### Problem details
Count the lines below with the string "AESUnWrap" in them. Only the number should be given.

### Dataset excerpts
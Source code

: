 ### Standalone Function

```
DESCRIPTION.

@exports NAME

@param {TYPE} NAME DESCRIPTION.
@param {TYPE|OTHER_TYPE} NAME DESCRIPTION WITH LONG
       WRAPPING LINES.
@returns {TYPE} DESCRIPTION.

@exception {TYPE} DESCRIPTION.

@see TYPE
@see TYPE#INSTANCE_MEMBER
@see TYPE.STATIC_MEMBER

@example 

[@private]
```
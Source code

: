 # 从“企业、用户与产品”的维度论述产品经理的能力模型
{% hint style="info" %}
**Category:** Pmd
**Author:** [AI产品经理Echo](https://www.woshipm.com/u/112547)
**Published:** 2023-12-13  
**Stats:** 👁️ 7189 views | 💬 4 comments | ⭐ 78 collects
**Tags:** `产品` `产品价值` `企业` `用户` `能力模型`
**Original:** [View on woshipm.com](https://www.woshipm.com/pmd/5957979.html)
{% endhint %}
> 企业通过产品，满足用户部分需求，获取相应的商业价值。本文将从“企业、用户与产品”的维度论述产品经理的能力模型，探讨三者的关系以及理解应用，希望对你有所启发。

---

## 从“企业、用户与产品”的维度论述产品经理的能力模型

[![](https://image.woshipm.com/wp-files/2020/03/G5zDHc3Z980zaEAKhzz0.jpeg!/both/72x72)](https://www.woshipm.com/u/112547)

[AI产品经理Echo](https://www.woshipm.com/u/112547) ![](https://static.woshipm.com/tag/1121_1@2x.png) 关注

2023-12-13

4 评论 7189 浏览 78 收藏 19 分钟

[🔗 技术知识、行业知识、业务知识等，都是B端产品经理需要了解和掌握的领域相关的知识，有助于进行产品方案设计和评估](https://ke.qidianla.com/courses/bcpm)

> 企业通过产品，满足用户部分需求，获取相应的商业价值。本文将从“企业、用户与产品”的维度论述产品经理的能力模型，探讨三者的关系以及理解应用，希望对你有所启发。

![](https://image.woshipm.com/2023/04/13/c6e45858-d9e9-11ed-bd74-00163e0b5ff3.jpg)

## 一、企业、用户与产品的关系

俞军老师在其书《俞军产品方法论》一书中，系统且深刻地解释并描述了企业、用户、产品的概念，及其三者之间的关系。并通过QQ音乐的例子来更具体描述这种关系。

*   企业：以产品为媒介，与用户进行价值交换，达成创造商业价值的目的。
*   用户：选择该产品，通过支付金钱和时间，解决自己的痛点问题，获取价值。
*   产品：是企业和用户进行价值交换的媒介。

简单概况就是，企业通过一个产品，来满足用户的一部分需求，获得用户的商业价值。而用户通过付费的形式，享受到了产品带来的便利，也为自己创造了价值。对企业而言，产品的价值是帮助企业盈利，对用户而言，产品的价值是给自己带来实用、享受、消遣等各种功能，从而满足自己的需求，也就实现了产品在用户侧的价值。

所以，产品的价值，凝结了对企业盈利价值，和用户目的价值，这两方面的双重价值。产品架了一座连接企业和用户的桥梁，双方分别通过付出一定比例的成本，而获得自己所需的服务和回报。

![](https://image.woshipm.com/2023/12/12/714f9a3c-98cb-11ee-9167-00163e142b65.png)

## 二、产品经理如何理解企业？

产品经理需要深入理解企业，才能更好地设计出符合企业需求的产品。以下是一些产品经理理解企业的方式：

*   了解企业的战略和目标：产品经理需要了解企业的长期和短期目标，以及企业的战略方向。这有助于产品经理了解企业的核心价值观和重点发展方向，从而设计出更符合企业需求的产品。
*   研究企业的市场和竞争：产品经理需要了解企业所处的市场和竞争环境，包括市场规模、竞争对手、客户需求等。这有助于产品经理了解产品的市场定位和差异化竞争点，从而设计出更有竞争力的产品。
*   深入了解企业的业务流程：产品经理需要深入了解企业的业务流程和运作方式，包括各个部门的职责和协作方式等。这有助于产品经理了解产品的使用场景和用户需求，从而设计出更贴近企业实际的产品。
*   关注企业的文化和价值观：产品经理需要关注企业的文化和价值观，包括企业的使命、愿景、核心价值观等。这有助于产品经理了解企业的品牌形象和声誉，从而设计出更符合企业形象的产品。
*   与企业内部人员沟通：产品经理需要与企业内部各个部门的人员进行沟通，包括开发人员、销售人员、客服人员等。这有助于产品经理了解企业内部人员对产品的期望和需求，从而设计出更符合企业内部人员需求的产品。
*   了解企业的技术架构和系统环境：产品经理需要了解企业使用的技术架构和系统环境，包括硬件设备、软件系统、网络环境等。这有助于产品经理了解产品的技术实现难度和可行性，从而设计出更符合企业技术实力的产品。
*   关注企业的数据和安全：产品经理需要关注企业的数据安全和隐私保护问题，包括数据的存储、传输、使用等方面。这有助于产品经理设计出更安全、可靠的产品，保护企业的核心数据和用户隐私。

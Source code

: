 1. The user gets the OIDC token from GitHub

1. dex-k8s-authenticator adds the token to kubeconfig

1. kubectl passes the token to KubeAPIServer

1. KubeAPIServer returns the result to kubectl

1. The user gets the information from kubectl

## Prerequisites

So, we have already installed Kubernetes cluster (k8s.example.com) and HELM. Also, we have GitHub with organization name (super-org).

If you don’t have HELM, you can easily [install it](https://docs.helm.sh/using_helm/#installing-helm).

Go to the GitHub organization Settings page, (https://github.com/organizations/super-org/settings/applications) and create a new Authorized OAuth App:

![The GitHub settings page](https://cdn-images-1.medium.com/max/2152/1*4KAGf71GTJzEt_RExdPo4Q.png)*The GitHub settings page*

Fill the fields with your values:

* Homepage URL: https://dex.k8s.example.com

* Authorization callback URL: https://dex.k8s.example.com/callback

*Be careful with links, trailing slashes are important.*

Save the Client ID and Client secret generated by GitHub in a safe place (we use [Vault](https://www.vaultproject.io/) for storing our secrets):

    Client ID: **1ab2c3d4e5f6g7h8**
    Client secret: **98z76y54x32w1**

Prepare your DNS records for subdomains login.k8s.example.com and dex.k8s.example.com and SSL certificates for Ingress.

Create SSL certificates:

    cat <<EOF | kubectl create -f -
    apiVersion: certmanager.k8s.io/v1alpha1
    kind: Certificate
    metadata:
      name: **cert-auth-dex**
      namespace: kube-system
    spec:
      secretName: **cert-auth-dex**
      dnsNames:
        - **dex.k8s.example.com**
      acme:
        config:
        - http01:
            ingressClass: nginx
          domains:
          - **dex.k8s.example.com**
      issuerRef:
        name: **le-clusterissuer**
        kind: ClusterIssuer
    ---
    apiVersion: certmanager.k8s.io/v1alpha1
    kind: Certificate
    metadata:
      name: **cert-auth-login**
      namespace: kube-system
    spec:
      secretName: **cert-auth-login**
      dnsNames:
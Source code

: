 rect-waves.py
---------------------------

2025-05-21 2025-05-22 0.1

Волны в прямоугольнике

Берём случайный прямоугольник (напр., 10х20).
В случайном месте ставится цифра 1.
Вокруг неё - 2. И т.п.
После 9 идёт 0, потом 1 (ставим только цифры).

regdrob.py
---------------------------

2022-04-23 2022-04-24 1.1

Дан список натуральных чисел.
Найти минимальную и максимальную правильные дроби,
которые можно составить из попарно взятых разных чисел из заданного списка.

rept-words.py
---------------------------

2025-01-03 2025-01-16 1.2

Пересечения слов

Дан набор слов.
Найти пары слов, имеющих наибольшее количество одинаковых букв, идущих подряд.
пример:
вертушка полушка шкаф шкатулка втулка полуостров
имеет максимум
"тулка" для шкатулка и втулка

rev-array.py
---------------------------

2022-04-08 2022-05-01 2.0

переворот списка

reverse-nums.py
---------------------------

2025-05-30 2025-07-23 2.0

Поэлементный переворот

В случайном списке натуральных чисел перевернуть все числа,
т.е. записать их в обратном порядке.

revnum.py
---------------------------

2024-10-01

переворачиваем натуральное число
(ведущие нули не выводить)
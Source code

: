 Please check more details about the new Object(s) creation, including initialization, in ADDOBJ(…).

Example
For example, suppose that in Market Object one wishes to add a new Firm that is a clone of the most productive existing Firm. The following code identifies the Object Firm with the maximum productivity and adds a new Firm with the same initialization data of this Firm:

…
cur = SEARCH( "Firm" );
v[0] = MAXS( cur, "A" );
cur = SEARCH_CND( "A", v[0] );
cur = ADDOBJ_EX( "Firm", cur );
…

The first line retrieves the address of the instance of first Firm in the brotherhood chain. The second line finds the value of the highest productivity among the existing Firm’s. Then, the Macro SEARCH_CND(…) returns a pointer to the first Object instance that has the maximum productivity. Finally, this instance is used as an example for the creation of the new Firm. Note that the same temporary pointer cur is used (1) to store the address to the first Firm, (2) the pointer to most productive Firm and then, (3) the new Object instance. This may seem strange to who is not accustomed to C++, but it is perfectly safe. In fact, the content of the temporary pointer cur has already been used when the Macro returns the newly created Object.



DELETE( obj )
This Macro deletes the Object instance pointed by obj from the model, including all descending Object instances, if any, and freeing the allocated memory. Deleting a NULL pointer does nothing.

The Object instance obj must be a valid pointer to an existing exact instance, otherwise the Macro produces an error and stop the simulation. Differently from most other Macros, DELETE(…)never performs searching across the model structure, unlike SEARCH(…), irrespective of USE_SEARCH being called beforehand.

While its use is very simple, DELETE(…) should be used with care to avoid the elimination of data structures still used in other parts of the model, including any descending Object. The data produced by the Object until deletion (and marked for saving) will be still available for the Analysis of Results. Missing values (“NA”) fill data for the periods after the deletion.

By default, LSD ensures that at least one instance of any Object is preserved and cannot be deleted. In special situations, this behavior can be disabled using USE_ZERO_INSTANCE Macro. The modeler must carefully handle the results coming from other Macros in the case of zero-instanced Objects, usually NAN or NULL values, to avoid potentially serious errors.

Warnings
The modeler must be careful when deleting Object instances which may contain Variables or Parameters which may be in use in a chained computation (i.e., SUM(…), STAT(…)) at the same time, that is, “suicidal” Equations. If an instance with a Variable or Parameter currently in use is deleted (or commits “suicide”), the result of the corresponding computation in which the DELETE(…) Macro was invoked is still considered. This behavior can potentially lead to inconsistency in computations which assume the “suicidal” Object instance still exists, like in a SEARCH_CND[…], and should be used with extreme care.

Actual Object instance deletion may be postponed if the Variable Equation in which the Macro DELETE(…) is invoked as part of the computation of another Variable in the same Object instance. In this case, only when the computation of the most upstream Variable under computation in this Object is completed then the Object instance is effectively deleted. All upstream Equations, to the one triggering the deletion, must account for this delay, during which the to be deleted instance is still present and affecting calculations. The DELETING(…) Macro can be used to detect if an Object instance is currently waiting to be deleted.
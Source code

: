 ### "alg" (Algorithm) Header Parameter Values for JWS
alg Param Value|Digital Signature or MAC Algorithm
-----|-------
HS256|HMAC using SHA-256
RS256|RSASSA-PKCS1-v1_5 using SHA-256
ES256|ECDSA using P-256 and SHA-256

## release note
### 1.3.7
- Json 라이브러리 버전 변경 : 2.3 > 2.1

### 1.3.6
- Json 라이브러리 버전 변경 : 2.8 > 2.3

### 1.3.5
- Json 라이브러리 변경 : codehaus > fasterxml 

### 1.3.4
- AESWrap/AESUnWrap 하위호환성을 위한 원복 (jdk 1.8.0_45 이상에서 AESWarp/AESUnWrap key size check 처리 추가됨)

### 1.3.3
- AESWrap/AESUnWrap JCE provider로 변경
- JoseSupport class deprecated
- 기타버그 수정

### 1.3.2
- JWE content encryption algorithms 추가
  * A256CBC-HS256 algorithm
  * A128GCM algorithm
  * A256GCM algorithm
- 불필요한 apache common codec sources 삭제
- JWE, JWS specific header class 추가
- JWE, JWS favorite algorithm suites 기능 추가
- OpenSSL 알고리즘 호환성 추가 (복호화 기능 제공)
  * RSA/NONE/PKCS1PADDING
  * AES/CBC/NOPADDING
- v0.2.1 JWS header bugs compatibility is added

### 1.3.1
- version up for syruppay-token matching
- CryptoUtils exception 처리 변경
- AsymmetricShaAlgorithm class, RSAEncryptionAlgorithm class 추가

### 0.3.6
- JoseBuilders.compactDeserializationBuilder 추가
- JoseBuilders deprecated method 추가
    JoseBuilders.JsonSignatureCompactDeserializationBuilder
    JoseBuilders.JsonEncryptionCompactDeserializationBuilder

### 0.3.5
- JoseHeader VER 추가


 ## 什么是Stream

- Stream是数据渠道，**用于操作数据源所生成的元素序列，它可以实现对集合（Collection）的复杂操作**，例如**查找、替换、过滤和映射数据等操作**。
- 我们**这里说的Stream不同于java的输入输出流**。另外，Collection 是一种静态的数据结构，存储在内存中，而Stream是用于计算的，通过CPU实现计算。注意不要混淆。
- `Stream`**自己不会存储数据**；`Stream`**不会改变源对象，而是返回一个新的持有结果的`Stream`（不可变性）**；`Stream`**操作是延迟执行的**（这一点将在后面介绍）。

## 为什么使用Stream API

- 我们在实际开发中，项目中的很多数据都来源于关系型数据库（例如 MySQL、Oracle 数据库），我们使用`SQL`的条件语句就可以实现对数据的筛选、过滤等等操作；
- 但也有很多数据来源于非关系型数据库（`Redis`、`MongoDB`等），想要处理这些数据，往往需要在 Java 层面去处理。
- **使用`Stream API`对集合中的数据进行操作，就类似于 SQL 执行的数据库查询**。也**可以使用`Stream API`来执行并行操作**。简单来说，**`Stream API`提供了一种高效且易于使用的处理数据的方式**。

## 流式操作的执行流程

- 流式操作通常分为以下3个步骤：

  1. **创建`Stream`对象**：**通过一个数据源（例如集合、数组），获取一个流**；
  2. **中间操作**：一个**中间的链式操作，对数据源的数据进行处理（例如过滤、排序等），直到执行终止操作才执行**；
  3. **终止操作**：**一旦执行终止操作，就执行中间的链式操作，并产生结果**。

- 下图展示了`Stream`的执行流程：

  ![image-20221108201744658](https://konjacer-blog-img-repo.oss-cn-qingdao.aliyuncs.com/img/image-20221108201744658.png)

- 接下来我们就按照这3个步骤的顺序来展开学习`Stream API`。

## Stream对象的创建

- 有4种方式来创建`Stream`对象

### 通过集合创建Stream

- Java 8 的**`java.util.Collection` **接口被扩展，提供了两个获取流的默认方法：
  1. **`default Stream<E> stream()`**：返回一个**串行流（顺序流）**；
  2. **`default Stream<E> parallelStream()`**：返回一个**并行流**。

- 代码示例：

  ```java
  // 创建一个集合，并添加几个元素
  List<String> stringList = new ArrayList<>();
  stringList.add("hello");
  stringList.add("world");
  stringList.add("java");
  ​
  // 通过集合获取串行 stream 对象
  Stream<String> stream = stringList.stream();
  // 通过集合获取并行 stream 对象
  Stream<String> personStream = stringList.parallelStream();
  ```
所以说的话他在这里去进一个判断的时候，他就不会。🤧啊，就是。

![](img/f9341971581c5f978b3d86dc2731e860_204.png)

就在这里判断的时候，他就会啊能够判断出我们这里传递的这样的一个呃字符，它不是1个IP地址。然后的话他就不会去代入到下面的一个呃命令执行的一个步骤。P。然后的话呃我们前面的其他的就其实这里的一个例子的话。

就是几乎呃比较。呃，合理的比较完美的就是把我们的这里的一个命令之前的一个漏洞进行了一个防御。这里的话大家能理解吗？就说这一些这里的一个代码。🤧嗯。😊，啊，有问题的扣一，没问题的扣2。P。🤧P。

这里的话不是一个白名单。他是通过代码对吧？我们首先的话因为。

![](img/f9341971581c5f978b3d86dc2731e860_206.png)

### Completed task
2